* [About this task]: Below is a listing; repeat exactly the lines from the one containing "in order to" to the one containing "along a row", both included.

* [Raw data]:

■ ■ ■

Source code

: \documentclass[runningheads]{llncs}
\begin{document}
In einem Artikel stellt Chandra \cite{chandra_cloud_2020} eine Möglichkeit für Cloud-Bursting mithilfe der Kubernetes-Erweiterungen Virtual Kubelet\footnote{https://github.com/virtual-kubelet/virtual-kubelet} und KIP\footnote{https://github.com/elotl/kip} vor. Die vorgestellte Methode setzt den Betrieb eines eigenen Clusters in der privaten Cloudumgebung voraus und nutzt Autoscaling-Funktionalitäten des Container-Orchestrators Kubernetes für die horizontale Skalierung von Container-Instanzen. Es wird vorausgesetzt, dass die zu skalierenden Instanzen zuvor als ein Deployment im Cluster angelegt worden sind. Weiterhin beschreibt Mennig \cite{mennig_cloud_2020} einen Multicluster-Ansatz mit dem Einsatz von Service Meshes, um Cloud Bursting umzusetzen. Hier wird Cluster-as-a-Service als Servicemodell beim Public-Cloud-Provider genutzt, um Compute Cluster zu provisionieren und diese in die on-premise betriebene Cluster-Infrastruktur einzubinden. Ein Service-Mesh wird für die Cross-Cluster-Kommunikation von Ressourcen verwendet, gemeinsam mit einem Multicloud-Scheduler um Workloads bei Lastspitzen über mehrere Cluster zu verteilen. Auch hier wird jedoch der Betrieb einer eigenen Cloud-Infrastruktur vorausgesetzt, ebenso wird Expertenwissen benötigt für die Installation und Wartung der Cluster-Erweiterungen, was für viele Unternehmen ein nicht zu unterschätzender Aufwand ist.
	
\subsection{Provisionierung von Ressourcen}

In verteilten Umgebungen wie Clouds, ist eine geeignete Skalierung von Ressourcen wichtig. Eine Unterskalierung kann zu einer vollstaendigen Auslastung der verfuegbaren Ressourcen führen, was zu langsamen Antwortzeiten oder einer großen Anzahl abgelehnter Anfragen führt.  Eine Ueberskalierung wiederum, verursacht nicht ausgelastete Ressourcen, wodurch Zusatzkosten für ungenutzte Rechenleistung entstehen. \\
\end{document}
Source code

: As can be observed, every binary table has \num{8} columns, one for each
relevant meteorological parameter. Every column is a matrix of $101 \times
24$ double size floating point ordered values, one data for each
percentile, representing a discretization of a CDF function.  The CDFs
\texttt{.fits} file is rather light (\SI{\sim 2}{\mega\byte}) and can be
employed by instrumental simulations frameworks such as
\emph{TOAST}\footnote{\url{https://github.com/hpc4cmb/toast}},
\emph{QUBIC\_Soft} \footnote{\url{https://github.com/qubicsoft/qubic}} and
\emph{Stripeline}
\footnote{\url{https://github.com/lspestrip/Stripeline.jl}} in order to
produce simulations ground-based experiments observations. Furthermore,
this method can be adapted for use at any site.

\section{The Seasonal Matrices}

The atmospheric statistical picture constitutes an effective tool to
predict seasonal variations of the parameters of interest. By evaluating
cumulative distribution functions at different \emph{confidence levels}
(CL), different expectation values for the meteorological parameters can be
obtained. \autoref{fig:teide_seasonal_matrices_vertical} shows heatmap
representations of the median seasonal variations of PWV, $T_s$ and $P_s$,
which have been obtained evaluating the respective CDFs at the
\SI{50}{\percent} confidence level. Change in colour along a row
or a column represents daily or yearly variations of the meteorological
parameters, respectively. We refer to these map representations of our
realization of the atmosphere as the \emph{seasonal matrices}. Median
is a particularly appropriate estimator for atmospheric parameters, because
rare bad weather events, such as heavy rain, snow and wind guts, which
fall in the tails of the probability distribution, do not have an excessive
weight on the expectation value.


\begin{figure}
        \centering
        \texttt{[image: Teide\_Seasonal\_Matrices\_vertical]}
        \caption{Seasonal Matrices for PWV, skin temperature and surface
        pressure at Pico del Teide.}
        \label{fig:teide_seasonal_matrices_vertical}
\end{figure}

■ ■ ■

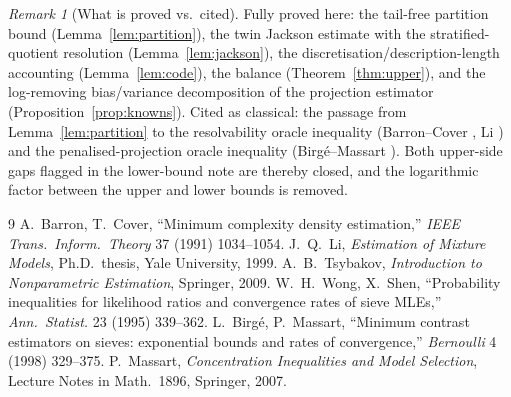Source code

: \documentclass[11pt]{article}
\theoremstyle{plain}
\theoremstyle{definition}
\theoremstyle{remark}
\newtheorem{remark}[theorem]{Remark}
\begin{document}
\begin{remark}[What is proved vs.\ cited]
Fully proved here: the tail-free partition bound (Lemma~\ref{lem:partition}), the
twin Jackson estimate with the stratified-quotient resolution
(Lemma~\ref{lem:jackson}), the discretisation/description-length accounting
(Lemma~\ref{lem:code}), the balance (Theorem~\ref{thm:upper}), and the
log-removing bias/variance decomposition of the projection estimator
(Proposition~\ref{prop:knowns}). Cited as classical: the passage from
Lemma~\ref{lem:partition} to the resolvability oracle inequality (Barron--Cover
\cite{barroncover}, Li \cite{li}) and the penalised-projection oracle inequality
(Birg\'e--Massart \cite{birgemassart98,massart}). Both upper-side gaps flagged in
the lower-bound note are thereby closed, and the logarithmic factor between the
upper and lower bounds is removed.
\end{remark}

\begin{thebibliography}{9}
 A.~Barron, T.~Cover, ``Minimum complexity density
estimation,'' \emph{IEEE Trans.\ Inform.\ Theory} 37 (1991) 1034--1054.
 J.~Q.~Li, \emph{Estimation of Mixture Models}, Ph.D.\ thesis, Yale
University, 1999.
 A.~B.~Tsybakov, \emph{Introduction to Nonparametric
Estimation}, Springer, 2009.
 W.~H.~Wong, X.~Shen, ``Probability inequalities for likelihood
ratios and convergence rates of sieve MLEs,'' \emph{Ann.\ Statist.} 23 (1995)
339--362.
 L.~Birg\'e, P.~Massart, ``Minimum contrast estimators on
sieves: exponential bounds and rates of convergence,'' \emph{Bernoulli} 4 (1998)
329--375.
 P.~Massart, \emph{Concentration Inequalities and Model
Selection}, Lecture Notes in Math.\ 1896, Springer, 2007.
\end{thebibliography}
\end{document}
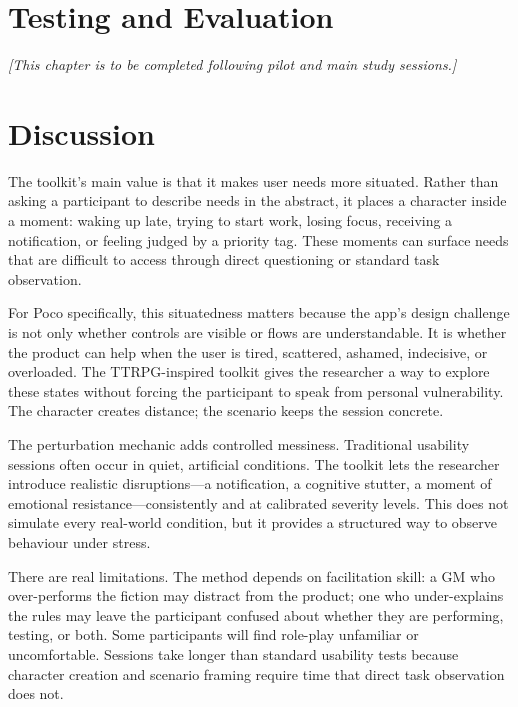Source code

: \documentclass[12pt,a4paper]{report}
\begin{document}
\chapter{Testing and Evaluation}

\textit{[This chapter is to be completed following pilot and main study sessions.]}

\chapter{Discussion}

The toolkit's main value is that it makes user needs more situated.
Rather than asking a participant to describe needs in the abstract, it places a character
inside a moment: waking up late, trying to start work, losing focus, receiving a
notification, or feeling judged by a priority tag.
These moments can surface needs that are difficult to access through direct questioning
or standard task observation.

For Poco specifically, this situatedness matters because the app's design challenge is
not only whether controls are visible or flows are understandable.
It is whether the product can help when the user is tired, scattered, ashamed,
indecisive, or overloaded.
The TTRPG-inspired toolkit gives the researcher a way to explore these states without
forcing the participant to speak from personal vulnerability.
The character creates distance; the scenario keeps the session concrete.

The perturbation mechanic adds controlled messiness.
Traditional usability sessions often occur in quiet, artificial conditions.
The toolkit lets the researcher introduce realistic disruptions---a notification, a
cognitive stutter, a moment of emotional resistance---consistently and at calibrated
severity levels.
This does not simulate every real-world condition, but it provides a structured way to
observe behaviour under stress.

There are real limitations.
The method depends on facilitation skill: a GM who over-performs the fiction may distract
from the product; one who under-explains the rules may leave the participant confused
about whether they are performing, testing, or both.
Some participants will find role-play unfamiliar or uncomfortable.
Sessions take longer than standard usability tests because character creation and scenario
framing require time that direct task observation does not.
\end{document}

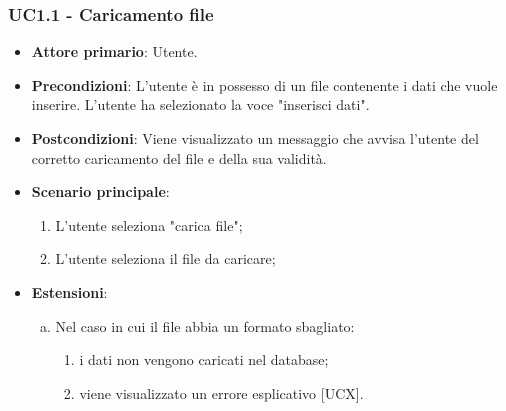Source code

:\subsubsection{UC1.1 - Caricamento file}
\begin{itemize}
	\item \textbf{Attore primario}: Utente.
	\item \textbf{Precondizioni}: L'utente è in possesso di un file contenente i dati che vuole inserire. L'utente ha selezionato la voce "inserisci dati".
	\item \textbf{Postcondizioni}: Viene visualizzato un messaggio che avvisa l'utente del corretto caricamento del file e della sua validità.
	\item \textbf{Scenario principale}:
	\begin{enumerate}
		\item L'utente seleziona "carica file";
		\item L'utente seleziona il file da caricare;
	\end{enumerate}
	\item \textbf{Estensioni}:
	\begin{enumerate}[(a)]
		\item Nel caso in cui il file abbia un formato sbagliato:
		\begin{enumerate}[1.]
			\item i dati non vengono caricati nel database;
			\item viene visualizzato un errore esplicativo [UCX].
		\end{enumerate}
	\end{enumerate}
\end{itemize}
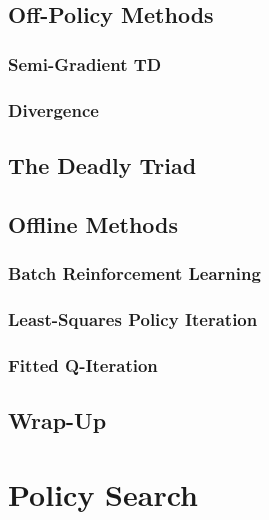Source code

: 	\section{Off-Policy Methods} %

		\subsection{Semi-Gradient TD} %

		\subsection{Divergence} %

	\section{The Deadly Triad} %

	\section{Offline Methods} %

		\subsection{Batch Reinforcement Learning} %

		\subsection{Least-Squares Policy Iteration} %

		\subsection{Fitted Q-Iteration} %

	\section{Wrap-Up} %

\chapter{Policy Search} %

■ ■ ■

* [Response for this exercise]:
\footnote{\url{https://github.com/lspestrip/Stripeline.jl}} in order to
produce simulations ground-based experiments observations. Furthermore,
this method can be adapted for use at any site.

\section{The Seasonal Matrices}

The atmospheric statistical picture constitutes an effective tool to
predict seasonal variations of the parameters of interest. By evaluating
cumulative distribution functions at different \emph{confidence levels}
(CL), different expectation values for the meteorological parameters can be
obtained. \autoref{fig:teide_seasonal_matrices_vertical} shows heatmap
representations of the median seasonal variations of PWV, $T_s$ and $P_s$,
which have been obtained evaluating the respective CDFs at the
\SI{50}{\percent} confidence level. Change in colour along a row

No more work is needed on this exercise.